- The Washington Post /O Estado de S. Paulo
Para superar os rivais republicanos é preciso abraçar a diversidade, como uma tenda que inclui a todos
A convenção democrata começou como um mosaico de americanos recitando o preâmbulo da Constituição dos EUA – uma impressionante exibição de diversidade étnica, racial e de gênero. Mas o mais importante é o fato de que, desta vez, os democratas tomaram cuidado para comemorar o tipo de diversidade ideológica que é crucial para chegar à Casa Branca.
A convenção apresentou destacados ícones progressistas, como Bernie Sanders e Stacey Adams, moderados como Hillary Clinton e o ex-republicano Mike Bloomberg, e conservadores como John Kasich, Cindy Mccain e Colin Powell.
Na mídia social, muitos reagiram furiosamente com a inclusão de republicanos, e um usuário perguntou sarcasticamente: “Quando Dick Cheney vai falar?”

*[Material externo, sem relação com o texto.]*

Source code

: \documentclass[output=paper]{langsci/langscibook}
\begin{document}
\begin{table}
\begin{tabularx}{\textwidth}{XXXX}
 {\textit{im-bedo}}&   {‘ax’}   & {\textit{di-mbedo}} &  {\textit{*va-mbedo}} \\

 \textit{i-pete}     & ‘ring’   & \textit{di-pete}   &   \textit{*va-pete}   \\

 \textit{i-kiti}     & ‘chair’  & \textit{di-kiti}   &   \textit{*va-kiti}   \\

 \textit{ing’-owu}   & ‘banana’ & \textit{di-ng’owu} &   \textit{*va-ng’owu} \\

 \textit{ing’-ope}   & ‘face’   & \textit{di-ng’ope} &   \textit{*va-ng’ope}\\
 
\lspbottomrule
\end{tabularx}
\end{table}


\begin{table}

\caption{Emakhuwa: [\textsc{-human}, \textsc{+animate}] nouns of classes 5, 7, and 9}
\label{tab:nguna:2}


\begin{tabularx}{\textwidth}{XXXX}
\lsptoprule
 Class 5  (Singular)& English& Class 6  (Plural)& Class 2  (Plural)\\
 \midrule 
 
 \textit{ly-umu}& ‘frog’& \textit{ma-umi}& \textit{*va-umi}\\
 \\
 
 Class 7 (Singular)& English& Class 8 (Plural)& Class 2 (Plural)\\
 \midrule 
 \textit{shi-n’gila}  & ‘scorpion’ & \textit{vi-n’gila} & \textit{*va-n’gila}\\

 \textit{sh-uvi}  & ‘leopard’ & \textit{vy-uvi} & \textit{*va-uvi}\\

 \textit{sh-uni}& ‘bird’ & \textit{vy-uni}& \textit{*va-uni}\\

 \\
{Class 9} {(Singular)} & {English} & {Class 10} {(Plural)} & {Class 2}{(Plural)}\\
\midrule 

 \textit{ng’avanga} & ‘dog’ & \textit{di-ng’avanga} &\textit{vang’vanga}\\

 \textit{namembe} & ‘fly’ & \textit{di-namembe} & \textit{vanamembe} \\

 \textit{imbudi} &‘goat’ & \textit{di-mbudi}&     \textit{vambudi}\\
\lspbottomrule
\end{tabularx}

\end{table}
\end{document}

Mas Joe Biden parece compreender que o Twitter não dará o voto decisivo na eleição. Ele está retomando uma fórmula vencedora para os democratas, que é o partido abrangente como uma grande tenda. “Não sou membro de nenhum partido político organizado, sou um democrata”, brincou Will Rogers. A brincadeira expressou uma verdade importante.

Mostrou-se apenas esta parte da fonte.